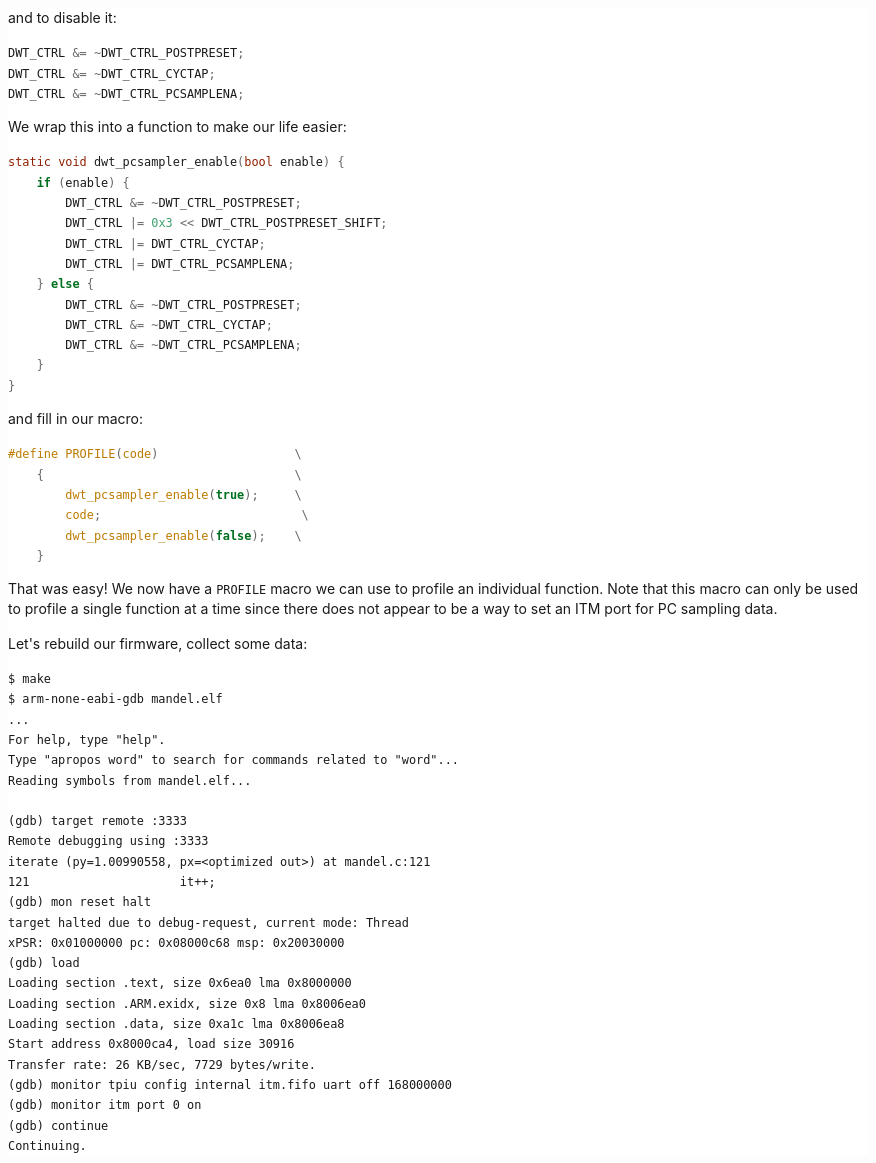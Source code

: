 and to disable it:

```c
DWT_CTRL &= ~DWT_CTRL_POSTPRESET;
DWT_CTRL &= ~DWT_CTRL_CYCTAP;
DWT_CTRL &= ~DWT_CTRL_PCSAMPLENA;
```

We wrap this into a function to make our life easier:

```c
static void dwt_pcsampler_enable(bool enable) {
    if (enable) {
        DWT_CTRL &= ~DWT_CTRL_POSTPRESET;
        DWT_CTRL |= 0x3 << DWT_CTRL_POSTPRESET_SHIFT;
        DWT_CTRL |= DWT_CTRL_CYCTAP;
        DWT_CTRL |= DWT_CTRL_PCSAMPLENA;
    } else {
        DWT_CTRL &= ~DWT_CTRL_POSTPRESET;
        DWT_CTRL &= ~DWT_CTRL_CYCTAP;
        DWT_CTRL &= ~DWT_CTRL_PCSAMPLENA;
    }
}
```

and fill in our macro:

```c
#define PROFILE(code)                   \
    {                                   \
        dwt_pcsampler_enable(true);     \
        code;                            \
        dwt_pcsampler_enable(false);    \
    }
```

That was easy! We now have a `PROFILE` macro we can use to profile an individual
function. Note that this macro can only be used to profile a single function at
a time since there does not appear to be a way to set an ITM port for PC
sampling data.

Let's rebuild our firmware, collect some data:

```shell
$ make
$ arm-none-eabi-gdb mandel.elf
...
For help, type "help".
Type "apropos word" to search for commands related to "word"...
Reading symbols from mandel.elf...

(gdb) target remote :3333
Remote debugging using :3333
iterate (py=1.00990558, px=<optimized out>) at mandel.c:121
121                     it++;
(gdb) mon reset halt
target halted due to debug-request, current mode: Thread
xPSR: 0x01000000 pc: 0x08000c68 msp: 0x20030000
(gdb) load
Loading section .text, size 0x6ea0 lma 0x8000000
Loading section .ARM.exidx, size 0x8 lma 0x8006ea0
Loading section .data, size 0xa1c lma 0x8006ea8
Start address 0x8000ca4, load size 30916
Transfer rate: 26 KB/sec, 7729 bytes/write.
(gdb) monitor tpiu config internal itm.fifo uart off 168000000
(gdb) monitor itm port 0 on
(gdb) continue
Continuing.
```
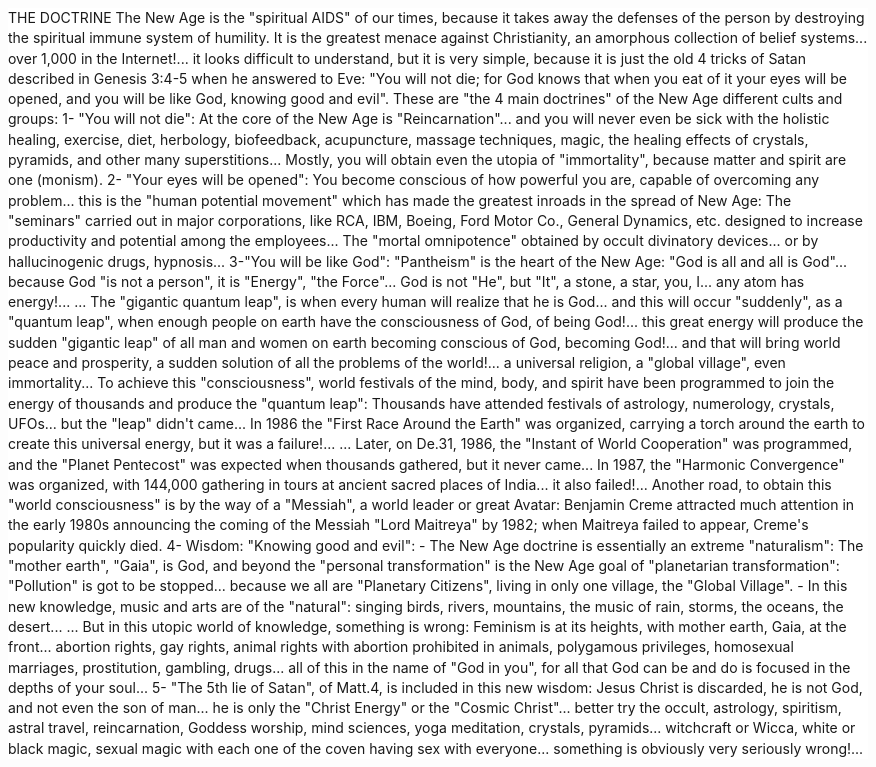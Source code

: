 THE DOCTRINE The New Age is the "spiritual AIDS" of our times, because it takes away the defenses of the person by destroying the spiritual immune system of humility. It is the greatest menace against Christianity, an amorphous collection of belief systems... over 1,000 in the Internet!... it looks difficult to understand, but it is very simple, because it is just the old 4 tricks of Satan described in Genesis 3:4-5 when he answered to Eve:
"You will not die; for God knows that when you eat of it your eyes will be opened, and you will be like God, knowing good and evil".
These are "the 4 main doctrines" of the New Age different cults and groups:
1- "You will not die": At the core of the New Age is "Reincarnation"... and you will never even be sick with the holistic healing, exercise, diet, herbology, biofeedback, acupuncture, massage techniques, magic, the healing effects of crystals, pyramids, and other many superstitions... Mostly, you will obtain even the utopia of "immortality", because matter and spirit are one (monism). 2- "Your eyes will be opened": You become conscious of how powerful you are, capable of overcoming any problem... this is the "human potential movement" which has made the greatest inroads in the spread of New Age: The "seminars" carried out in major corporations, like RCA, IBM, Boeing, Ford Motor Co., General Dynamics, etc. designed to increase productivity and potential among the employees... The "mortal omnipotence" obtained by occult divinatory devices... or by hallucinogenic drugs, hypnosis... 3-"You will be like God": "Pantheism" is the heart of the New Age: "God is all and all is God"... because God "is not a person", it is "Energy", "the Force"... God is not "He", but "It", a stone, a star, you, I... any atom has energy!... ... The "gigantic quantum leap", is when every human will realize that he is God... and this will occur "suddenly", as a "quantum leap", when enough people on earth have the consciousness of God, of being God!... this great energy will produce the sudden "gigantic leap" of all man and women on earth becoming conscious of God, becoming God!... and that will bring world peace and prosperity, a sudden solution of all the problems of the world!... a universal religion, a "global village", even immortality... To achieve this "consciousness", world festivals of the mind, body, and spirit have been programmed to join the energy of thousands and produce the "quantum leap": Thousands have attended festivals of astrology, numerology, crystals, UFOs... but the "leap" didn't came... In 1986 the "First Race Around the Earth" was organized, carrying a torch around the earth to create this universal energy, but it was a failure!... ... Later, on De.31, 1986, the "Instant of World Cooperation" was programmed, and the "Planet Pentecost" was expected when thousands gathered, but it never came... In 1987, the "Harmonic Convergence" was organized, with 144,000 gathering in tours at ancient sacred places of India... it also failed!... Another road, to obtain this "world consciousness" is by the way of a "Messiah", a world leader or great Avatar: Benjamin Creme attracted much attention in the early 1980s announcing the coming of the Messiah "Lord Maitreya" by 1982; when Maitreya failed to appear, Creme's popularity quickly died. 4- Wisdom: "Knowing good and evil": - The New Age doctrine is essentially an extreme "naturalism": The "mother earth", "Gaia", is God, and beyond the "personal transformation" is the New Age goal of "planetarian transformation": "Pollution" is got to be stopped... because we all are "Planetary Citizens", living in only one village, the "Global Village". - In this new knowledge, music and arts are of the "natural": singing birds, rivers, mountains, the music of rain, storms, the oceans, the desert... ... But in this utopic world of knowledge, something is wrong: Feminism is at its heights, with mother earth, Gaia, at the front... abortion rights, gay rights, animal rights with abortion prohibited in animals, polygamous privileges, homosexual marriages, prostitution, gambling, drugs... all of this in the name of "God in you", for all that God can be and do is focused in the depths of your soul... 5- "The 5th lie of Satan", of Matt.4, is included in this new wisdom: Jesus Christ is discarded, he is not God, and not even the son of man... he is only the "Christ Energy" or the "Cosmic Christ"... better try the occult, astrology, spiritism, astral travel, reincarnation, Goddess worship, mind sciences, yoga meditation, crystals, pyramids... witchcraft or Wicca, white or black magic, sexual magic with each one of the coven having sex with everyone... something is obviously very seriously wrong!...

= = = = =

### ASSIGNMENT
Each line of the listing above that contains the word "port" counts once; please give the total and nothing more.

### SOLUTION FOR THIS EXERCISE
2